Berikut gambaran perubahan trafik yang dijelaskan oleh APPBI DPD DKI Jakarta.
| Periode | Perubahan Trafik |
|---|---|
| Hari kerja | Turun sekitar 15-20 persen |
| Akhir pekan | Relatif stabil, cenderung naik |
Meski mengalami pelemahan pada weekdays, pusat belanja masih memiliki daya tarik yang kuat pada hari libur. Ellen menilai fenomena ini menunjukkan pergeseran pola kunjungan, bukan hilangnya minat masyarakat terhadap mal. Karena itu, pelaku usaha perlu menyesuaikan strategi agar tetap menarik bagi pengunjung.
Anak-anak Jadi Daya Tarik Mal
Ellen menilai pusat belanja tetap memiliki daya tarik tersendiri karena mampu menghadirkan pengalaman bagi keluarga, terutama anak-anak. Menurut dia, anak yang merasa nyaman di mal cenderung akan mengajak orang tuanya kembali datang.
Ia menjelaskan bahwa elemen hiburan menjadi faktor penting dalam menjaga arus kunjungan, khususnya pada akhir pekan. Karena itu, pengelola pusat belanja perlu terus menghadirkan kegiatan yang ramah keluarga dan menarik bagi anak-anak. Strategi ini dinilai efektif untuk mempertahankan loyalitas pengunjung.
Dengan kondisi daya beli yang belum sepenuhnya pulih, pusat perbelanjaan dituntut lebih kreatif menjaga trafik.
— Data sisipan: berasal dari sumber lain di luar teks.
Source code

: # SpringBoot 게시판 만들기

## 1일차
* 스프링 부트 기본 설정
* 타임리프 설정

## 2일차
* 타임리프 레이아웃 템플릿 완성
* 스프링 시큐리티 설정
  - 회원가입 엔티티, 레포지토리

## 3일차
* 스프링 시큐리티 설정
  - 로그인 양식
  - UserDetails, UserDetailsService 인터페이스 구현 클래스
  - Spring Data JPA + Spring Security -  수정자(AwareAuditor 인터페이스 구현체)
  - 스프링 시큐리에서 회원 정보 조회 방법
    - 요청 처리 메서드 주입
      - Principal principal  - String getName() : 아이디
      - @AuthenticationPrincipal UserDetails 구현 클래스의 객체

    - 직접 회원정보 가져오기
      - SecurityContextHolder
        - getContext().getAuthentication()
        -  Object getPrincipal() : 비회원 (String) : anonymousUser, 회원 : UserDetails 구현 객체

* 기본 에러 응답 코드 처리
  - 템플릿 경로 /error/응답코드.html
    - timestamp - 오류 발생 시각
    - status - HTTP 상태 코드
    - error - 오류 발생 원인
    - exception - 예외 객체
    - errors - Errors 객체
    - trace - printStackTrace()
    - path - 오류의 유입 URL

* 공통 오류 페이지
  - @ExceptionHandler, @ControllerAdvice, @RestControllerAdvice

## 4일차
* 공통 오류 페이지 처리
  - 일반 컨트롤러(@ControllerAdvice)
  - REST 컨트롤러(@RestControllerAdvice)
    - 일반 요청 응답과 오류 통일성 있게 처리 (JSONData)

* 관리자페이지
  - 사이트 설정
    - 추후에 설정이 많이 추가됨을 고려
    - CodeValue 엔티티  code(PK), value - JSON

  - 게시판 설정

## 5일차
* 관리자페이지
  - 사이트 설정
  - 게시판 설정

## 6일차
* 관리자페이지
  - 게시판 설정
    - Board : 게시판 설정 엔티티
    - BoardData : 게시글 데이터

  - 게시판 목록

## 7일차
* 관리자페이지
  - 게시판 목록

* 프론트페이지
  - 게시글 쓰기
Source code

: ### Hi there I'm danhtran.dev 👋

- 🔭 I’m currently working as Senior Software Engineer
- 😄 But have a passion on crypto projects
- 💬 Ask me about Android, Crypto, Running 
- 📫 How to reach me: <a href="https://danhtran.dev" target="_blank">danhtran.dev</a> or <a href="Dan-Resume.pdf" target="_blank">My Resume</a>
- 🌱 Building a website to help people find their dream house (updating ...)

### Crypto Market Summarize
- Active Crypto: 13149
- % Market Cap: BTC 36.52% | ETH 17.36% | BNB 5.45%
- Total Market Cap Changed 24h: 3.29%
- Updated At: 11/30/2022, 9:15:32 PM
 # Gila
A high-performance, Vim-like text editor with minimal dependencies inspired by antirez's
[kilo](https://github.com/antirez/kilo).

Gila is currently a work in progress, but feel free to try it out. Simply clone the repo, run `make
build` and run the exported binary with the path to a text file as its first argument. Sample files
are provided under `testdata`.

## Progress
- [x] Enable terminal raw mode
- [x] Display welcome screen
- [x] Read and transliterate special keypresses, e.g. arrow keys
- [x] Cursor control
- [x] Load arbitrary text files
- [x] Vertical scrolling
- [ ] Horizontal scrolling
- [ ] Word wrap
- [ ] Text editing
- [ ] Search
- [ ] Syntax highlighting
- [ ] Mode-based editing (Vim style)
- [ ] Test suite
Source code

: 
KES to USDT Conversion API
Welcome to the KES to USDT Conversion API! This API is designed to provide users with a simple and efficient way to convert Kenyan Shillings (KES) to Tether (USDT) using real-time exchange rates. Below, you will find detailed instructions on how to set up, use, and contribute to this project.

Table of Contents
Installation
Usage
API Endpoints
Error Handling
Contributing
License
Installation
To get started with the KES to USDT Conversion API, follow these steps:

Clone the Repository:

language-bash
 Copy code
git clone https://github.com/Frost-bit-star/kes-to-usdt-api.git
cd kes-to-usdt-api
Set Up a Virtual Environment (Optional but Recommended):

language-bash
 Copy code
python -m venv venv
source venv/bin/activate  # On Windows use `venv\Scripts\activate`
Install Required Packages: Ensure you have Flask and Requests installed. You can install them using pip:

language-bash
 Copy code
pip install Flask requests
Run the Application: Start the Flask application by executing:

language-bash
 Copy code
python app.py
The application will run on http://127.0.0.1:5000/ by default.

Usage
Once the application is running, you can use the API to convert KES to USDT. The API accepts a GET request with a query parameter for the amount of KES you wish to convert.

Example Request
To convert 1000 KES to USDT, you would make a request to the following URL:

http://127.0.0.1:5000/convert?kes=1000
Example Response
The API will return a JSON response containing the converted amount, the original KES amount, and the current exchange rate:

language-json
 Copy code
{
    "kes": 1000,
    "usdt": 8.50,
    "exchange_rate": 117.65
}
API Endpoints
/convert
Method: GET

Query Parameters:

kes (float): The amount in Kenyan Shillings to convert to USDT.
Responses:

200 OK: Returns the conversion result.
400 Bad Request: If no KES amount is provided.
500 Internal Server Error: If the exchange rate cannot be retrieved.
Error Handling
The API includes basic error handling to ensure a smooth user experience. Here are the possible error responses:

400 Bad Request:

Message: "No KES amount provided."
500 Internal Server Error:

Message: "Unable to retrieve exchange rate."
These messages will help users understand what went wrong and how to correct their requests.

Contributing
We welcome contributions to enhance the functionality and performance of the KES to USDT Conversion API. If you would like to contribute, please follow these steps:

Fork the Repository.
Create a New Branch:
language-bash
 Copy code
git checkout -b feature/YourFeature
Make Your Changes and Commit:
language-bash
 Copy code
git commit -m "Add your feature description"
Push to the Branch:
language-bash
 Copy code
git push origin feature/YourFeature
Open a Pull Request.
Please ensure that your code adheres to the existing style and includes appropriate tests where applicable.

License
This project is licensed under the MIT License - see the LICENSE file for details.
Program promosi, pengalaman belanja yang nyaman, dan kegiatan keluarga menjadi penopang utama. Ellen menegaskan bahwa pusat belanja bukan hanya tempat bertransaksi, tetapi juga ruang hiburan yang relevan bagi masyarakat.
Harapan Pemulihan Konsumsi
Di tengah tekanan nilai tukar dan kenaikan harga, pelaku usaha berharap konsumsi masyarakat bisa kembali membaik. Pemulihan daya beli dinilai penting agar aktivitas ekonomi di pusat perbelanjaan bergerak lebih seimbang.
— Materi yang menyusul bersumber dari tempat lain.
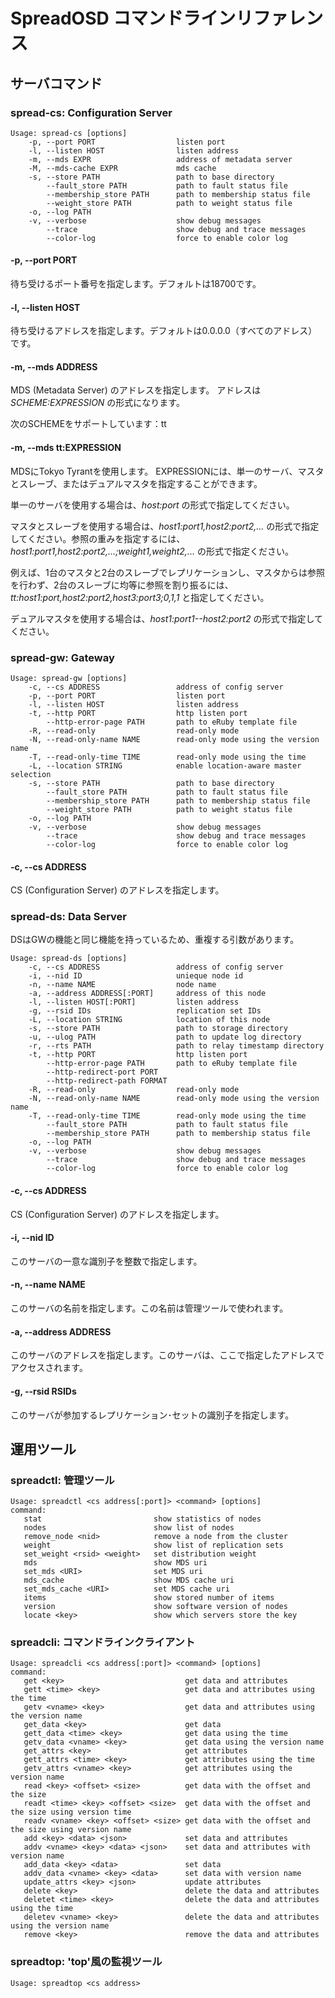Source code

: SpreadOSD コマンドラインリファレンス
====================================

<!--
TODO
-->

## サーバコマンド

### spread-cs: Configuration Server

    Usage: spread-cs [options]
        -p, --port PORT                  listen port
        -l, --listen HOST                listen address
        -m, --mds EXPR                   address of metadata server
        -M, --mds-cache EXPR             mds cache
        -s, --store PATH                 path to base directory
            --fault_store PATH           path to fault status file
            --membership_store PATH      path to membership status file
            --weight_store PATH          path to weight status file
        -o, --log PATH
        -v, --verbose                    show debug messages
            --trace                      show debug and trace messages
            --color-log                  force to enable color log

#### -p, --port PORT

待ち受けるポート番号を指定します。デフォルトは18700です。

#### -l, --listen HOST

待ち受けるアドレスを指定します。デフォルトは0.0.0.0（すべてのアドレス）です。

#### -m, --mds ADDRESS

MDS (Metadata Server) のアドレスを指定します。
アドレスは *SCHEME:EXPRESSION* の形式になります。

次のSCHEMEをサポートしています：tt

#### -m, --mds tt:EXPRESSION

MDSにTokyo Tyrantを使用します。
EXPRESSIONには、単一のサーバ、マスタとスレーブ、またはデュアルマスタを指定することができます。

単一のサーバを使用する場合は、*host:port* の形式で指定してください。

マスタとスレーブを使用する場合は、*host1:port1,host2:port2,...* の形式で指定してください。参照の重みを指定するには、*host1:port1,host2:port2,...;weight1,weight2,...* の形式で指定ください。

例えば、1台のマスタと2台のスレーブでレプリケーションし、マスタからは参照を行わず、2台のスレーブに均等に参照を割り振るには、*tt:host1:port,host2:port2,host3:port3;0,1,1* と指定してください。

デュアルマスタを使用する場合は、*host1:port1--host2:port2* の形式で指定してください。

<!--
#### -s, --store PATH

TODO
-->


### spread-gw: Gateway

    Usage: spread-gw [options]
        -c, --cs ADDRESS                 address of config server
        -p, --port PORT                  listen port
        -l, --listen HOST                listen address
        -t, --http PORT                  http listen port
            --http-error-page PATH       path to eRuby template file
        -R, --read-only                  read-only mode
        -N, --read-only-name NAME        read-only mode using the version name
        -T, --read-only-time TIME        read-only mode using the time
        -L, --location STRING            enable location-aware master selection
        -s, --store PATH                 path to base directory
            --fault_store PATH           path to fault status file
            --membership_store PATH      path to membership status file
            --weight_store PATH          path to weight status file
        -o, --log PATH
        -v, --verbose                    show debug messages
            --trace                      show debug and trace messages
            --color-log                  force to enable color log

#### -c, --cs ADDRESS

CS (Configuration Server) のアドレスを指定します。

<!--
#### -L, --location STRING

TODO

#### -t, --http PORT

TODO

#### --http-error-page PATH

TODO

#### --http-redirect-port PORT

TODO

#### --http-redirect-path PATH

TODO

#### -R, --read-only

TODO

#### -T, --read-only-time TIME

TODO
-->


### spread-ds: Data Server

DSはGWの機能と同じ機能を持っているため、重複する引数があります。

    Usage: spread-ds [options]
        -c, --cs ADDRESS                 address of config server
        -i, --nid ID                     unieque node id
        -n, --name NAME                  node name
        -a, --address ADDRESS[:PORT]     address of this node
        -l, --listen HOST[:PORT]         listen address
        -g, --rsid IDs                   replication set IDs
        -L, --location STRING            location of this node
        -s, --store PATH                 path to storage directory
        -u, --ulog PATH                  path to update log directory
        -r, --rts PATH                   path to relay timestamp directory
        -t, --http PORT                  http listen port
            --http-error-page PATH       path to eRuby template file
            --http-redirect-port PORT
            --http-redirect-path FORMAT
        -R, --read-only                  read-only mode
        -N, --read-only-name NAME        read-only mode using the version name
        -T, --read-only-time TIME        read-only mode using the time
            --fault_store PATH           path to fault status file
            --membership_store PATH      path to membership status file
        -o, --log PATH
        -v, --verbose                    show debug messages
            --trace                      show debug and trace messages
            --color-log                  force to enable color log

#### -c, --cs ADDRESS

CS (Configuration Server) のアドレスを指定します。

#### -i, --nid ID

このサーバの一意な識別子を整数で指定します。

#### -n, --name NAME

このサーバの名前を指定します。この名前は管理ツールで使われます。

#### -a, --address ADDRESS

このサーバのアドレスを指定します。このサーバは、ここで指定したアドレスでアクセスされます。

#### -g, --rsid RSIDs

このサーバが参加するレプリケーション･セットの識別子を指定します。

<!--
#### -L, --location STRING

TODO

#### -s, --store PATH

TODO
-->


## 運用ツール

### spreadctl: 管理ツール

    Usage: spreadctl <cs address[:port]> <command> [options]
    command:
       stat                         show statistics of nodes
       nodes                        show list of nodes
       remove_node <nid>            remove a node from the cluster
       weight                       show list of replication sets
       set_weight <rsid> <weight>   set distribution weight
       mds                          show MDS uri
       set_mds <URI>                set MDS uri
       mds_cache                    show MDS cache uri
       set_mds_cache <URI>          set MDS cache uri
       items                        show stored number of items
       version                      show software version of nodes
       locate <key>                 show which servers store the key

<!--
TODO
-->


### spreadcli: コマンドラインクライアント

    Usage: spreadcli <cs address[:port]> <command> [options]
    command:
       get <key>                           get data and attributes
       gett <time> <key>                   get data and attributes using the time
       getv <vname> <key>                  get data and attributes using the version name
       get_data <key>                      get data
       gett_data <time> <key>              get data using the time
       getv_data <vname> <key>             get data using the version name
       get_attrs <key>                     get attributes
       gett_attrs <time> <key>             get attributes using the time
       getv_attrs <vname> <key>            get attributes using the version name
       read <key> <offset> <size>          get data with the offset and the size
       readt <time> <key> <offset> <size>  get data with the offset and the size using version time
       readv <vname> <key> <offset> <size> get data with the offset and the size using version name
       add <key> <data> <json>             set data and attributes
       addv <vname> <key> <data> <json>    set data and attributes with version name
       add_data <key> <data>               set data
       addv_data <vname> <key> <data>      set data with version name
       update_attrs <key> <json>           update attributes
       delete <key>                        delete the data and attributes
       deletet <time> <key>                delete the data and attributes using the time
       deletev <vname> <key>               delete the data and attributes using the version name
       remove <key>                        remove the data and attributes

<!--
TODO
-->


### spreadtop: 'top'風の監視ツール

    Usage: spreadtop <cs address>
Namun, selama pendapatan masyarakat belum naik signifikan, pola hemat diperkirakan masih berlanjut. Kondisi ini membuat sektor ritel dan pusat belanja perlu membaca perubahan perilaku konsumen secara lebih cermat. Penyesuaian layanan dan promosi menjadi langkah yang tidak bisa ditunda.
Ellen berharap gejolak nilai tukar tidak berlanjut terlalu lama agar tekanan pada harga dan konsumsi segera mereda. Jika stabilitas ekonomi membaik, trafik pusat perbelanjaan berpeluang ikut pulih. Pada akhirnya, pemulihan daya beli menjadi kunci bagi bertahannya aktivitas belanja masyarakat.